The poll last month of 1000 registered voters 50 and older found a remarkable 78 percent favor passage of the bipartisan "Protecting Older Workers Against Discrimination Act" (POWADA).
Significantly, 53 percent of ALL those interviewed said they "strongly" endorsed the bill. In contrast, only eleven percent oppose passage, the survey reported.
"This AARP survey confirms what America knows: huge majorities demand fairness for older workers," said Nancy LeaMond, Executive Vice President of AARP. ”And that support bridges all political ideologies” as confirmed by the survey’s finding that at least three-fourths of moderates, liberals, and conservatives endorse POWADA.
The legislation, sponsored by Republican Senator Chuck Grassley and Democratic Senators Tom Harkin and Patrick Leahy is designed to overturn a divided (5-4) U.S. Supreme Court decision (Gross v. FBL Financial Services) that made it much more difficult for older workers to prove claims of illegal bias based on age.
The survey found that over one-third reported that they or someone they know has experienced age discrimination.
The Gross decision substantially toughened the standard that older workers must meet in order to prove that his or her employer violated the federal Age Discrimination in Employment Act (ADEA). Unfortunately, the decision means many older workers will never see their day in court, and it is now being applied by some courts to restrict the rights of employees in other types of employment discrimination cases too. For example, a federal court of appeals in Cincinnati applied the Gross ruling to limit rights to challenge disability-based bias under federal law.
For decades, if an older worker showed that age was one motivating factor in an adverse employment decision, even if other motives also played a role, the employer had to prove that it would have made the same decision without considering the employee’s age. Since the Gross decision, employees instead must prove that the employer would not have taken the adverse action "but for" their age -- in other words, that age played the determining role -- a significantly higher standard of proof.
The legislation would restore the old standard and help ensure that employees have a more level playing field when fighting age discrimination in court.
The AARP survey, conducted by telephone from May 14 to May 20, found 91 percent think older Americans should be protected from age discrimination just as they are from sex or race discrimination, and 84 percent agreed that "Congress needs to do more to ensure people over 50 continue to have an equal opportunity to work for as long as they want or need to - regardless of their age."
Once again, only thirteen percent opposed Congressional action, the survey said.
The age discrimination bill is gaining traction at a difficult time for older workers. Unemployment has declined somewhat since the official end of the Great Recession in 2009, but it remains high. And the average length of unemployment between jobs for older workers is at an all-time high -- well over a year. Of those polled, 77 percent said they believe "age would be an obstacle to finding work."
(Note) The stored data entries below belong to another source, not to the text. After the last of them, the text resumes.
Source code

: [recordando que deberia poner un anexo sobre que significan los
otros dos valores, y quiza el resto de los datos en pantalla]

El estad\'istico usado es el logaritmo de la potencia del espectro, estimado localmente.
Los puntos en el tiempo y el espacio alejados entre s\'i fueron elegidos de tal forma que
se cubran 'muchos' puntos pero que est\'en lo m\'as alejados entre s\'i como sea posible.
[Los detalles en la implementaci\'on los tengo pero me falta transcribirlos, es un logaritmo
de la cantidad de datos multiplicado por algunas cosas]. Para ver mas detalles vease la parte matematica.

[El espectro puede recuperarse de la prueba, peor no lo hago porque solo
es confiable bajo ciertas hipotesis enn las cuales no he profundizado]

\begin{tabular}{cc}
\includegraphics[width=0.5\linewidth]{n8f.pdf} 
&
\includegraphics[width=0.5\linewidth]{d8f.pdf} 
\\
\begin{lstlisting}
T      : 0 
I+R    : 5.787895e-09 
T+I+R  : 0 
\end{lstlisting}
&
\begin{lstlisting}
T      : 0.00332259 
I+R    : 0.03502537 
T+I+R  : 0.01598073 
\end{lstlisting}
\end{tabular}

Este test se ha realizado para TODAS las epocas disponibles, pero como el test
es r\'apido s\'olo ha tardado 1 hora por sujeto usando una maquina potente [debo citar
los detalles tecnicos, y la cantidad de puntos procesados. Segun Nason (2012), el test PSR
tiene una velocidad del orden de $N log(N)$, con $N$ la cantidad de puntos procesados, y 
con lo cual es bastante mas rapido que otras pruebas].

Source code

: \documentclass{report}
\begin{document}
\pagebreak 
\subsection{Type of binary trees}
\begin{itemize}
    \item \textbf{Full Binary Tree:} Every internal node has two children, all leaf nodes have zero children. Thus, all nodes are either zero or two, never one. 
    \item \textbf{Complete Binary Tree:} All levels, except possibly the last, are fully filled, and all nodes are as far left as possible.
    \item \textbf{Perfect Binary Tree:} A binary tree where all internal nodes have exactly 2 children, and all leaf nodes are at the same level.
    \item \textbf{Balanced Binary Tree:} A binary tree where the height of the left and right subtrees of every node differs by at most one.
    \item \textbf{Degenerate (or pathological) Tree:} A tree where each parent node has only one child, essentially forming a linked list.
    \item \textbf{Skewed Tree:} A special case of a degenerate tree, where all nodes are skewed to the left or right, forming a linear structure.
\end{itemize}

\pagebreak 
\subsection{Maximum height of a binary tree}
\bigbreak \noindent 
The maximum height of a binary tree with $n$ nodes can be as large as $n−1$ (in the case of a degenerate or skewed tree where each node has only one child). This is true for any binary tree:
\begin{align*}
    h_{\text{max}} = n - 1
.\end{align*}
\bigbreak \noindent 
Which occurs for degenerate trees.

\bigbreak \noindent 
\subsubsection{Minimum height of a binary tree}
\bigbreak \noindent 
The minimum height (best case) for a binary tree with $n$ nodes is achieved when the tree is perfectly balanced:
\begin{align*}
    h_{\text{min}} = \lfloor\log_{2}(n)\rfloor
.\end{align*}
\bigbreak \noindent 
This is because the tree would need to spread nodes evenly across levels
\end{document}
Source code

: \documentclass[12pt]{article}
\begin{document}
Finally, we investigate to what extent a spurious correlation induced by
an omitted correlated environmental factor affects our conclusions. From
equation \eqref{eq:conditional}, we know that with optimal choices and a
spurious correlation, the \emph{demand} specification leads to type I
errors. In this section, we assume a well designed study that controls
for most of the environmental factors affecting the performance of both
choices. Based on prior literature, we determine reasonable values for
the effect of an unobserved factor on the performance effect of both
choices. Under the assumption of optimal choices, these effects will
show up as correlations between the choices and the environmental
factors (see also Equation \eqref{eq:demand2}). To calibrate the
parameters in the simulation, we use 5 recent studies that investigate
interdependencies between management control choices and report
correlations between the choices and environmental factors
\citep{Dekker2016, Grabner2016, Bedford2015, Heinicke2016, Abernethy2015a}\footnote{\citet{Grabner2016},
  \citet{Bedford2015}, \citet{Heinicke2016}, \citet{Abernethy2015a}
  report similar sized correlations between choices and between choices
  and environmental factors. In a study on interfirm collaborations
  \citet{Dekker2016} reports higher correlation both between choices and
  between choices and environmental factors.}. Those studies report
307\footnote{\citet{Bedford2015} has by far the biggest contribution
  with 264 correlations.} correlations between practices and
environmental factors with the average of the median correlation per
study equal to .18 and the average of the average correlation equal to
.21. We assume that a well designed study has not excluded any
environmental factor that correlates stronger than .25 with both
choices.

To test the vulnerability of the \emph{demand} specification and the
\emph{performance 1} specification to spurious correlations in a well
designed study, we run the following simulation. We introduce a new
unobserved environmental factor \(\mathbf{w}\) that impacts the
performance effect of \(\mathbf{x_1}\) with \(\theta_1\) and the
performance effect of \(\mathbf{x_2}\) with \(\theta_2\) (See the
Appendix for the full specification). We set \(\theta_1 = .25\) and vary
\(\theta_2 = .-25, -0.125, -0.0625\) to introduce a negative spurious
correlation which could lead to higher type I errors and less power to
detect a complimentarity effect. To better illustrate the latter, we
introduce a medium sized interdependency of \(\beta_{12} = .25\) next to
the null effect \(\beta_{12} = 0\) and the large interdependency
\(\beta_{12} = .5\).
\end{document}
AARP is a nonprofit, nonpartisan organization with a membership that helps people 50+ have independence, choice and control in ways that are beneficial and affordable to them and society as a whole. AARP does not endorse candidates for public office or make contributions to either political campaigns or candidates. We produce AARP The Magazine, the definitive voice for 50+ Americans and the world's largest-circulation magazine with over 35.1 million readers; AARP Bulletin, the go-to news source for AARP's millions of members and Americans 50+; AARP VIVA, our bilingual multimedia platform for Hispanic members; and our website, AARP.org. AARP Foundation is an affiliated charity that provides security, protection, and empowerment to older persons in need with support from thousands of volunteers, donors, and sponsors. We have staffed offices in all 50 states, the District of Columbia, Puerto Rico, and the U.S. Virgin Islands.